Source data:
--

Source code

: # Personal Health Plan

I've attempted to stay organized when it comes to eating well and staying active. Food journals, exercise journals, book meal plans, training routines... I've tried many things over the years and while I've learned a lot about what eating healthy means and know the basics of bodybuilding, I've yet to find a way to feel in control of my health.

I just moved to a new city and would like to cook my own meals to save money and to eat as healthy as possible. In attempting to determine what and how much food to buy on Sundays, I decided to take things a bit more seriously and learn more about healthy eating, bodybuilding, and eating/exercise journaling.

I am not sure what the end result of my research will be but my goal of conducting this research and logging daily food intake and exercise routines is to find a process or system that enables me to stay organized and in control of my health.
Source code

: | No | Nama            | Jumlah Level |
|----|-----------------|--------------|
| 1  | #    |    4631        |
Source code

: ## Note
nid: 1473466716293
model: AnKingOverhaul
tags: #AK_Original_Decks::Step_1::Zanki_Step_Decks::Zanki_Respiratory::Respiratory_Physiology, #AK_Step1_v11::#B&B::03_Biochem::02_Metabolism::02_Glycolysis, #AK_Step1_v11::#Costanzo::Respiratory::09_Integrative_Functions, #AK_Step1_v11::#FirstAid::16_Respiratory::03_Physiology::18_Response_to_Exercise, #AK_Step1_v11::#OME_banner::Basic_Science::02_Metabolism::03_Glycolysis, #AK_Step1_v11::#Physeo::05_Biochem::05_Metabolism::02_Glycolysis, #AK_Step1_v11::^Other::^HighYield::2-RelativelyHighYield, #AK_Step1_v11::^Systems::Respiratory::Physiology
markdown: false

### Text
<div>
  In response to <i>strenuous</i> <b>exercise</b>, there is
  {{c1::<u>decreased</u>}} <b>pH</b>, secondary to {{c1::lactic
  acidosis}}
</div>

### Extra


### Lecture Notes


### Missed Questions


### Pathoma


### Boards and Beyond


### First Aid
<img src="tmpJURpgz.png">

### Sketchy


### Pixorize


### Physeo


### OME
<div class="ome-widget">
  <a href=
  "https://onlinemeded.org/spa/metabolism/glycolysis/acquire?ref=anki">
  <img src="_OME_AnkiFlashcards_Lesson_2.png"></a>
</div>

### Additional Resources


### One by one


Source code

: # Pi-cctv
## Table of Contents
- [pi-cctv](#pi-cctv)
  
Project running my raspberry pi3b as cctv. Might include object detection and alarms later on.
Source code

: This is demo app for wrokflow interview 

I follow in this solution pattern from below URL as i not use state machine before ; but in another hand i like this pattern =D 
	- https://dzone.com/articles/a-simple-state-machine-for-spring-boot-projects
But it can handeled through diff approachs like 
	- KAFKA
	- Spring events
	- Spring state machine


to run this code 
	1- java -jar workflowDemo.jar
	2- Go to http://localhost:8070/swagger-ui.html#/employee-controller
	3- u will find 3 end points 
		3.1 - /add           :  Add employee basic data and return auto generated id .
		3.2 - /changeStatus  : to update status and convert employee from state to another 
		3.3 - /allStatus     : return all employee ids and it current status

--

● What the task asks:
Find and copy every line in the entries above where the string "organized" occurs.

● Completed task:
I've attempted to stay organized when it comes to eating well and staying active. Food journals, exercise journals, book meal plans, training routines... I've tried many things over the years and while I've learned a lot about what eating healthy means and know the basics of bodybuilding, I've yet to find a way to feel in control of my health.
I am not sure what the end result of my research will be but my goal of conducting this research and logging daily food intake and exercise routines is to find a process or system that enables me to stay organized and in control of my health.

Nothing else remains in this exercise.